Safe, as in…blah. A smooth exposure. Publishable. But nothing with edge or difference or color. So, I got rid of it. All of it. I took over the controls (Luke’s switched off his targeting computer!), and put the camera into manual mode, and dialed in 125th of a second at 5.6, underexposing the scene by about 3 stops or so. Predictably, I got this. Ordinarily, you’d say Whoops! and check your settings. But here, in this dark place, is where I wanted to be. Now I have control.
What happens when you open a camera shutter in a black room? Nothing, until you light it. I had turned this roadside scene into a black room via use of shutter speed and f-stop. The camera sees almost nothing now. It is waiting for input.
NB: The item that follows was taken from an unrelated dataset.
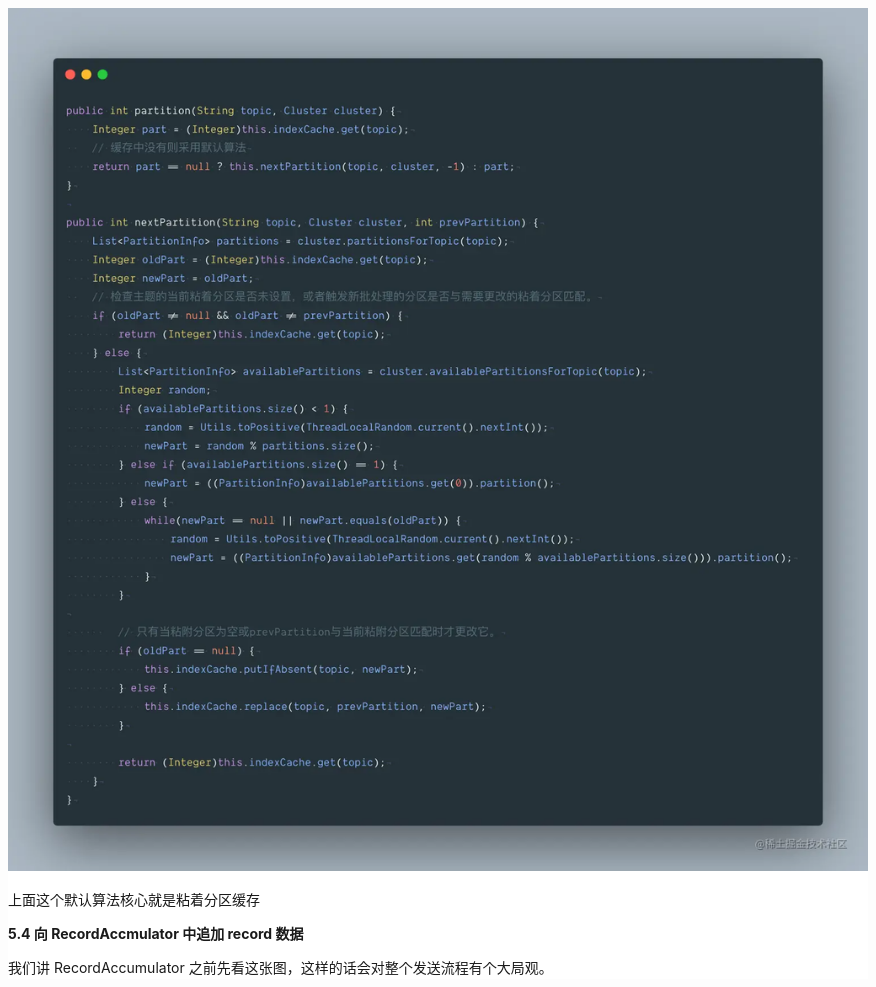 ![在这里插入图片描述](./assets/19efdfbe9cc2464d95b90b7de728d967tplv-k3u1fbpfcp-zoom-in-crop-mark1512000.webp)

上面这个默认算法核心就是粘着分区缓存

**5.4 向 RecordAccmulator 中追加 record 数据**

我们讲 RecordAccumulator 之前先看这张图，这样的话会对整个发送流程有个大局观。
It is waiting for light.
Made another exposure, this one with the speed light firing and hitting the actor and the wall in a hard, intense way, creating lots of highlight and shadow areas. The SB900, zoomed at 200 millimeters, gelled warm, gave the scene life, dimension and color. Shot about 5 frames, turned it over to the class.
You can do a lot with one flash and a stand by the side of the road. You can make the sun come back. More tk.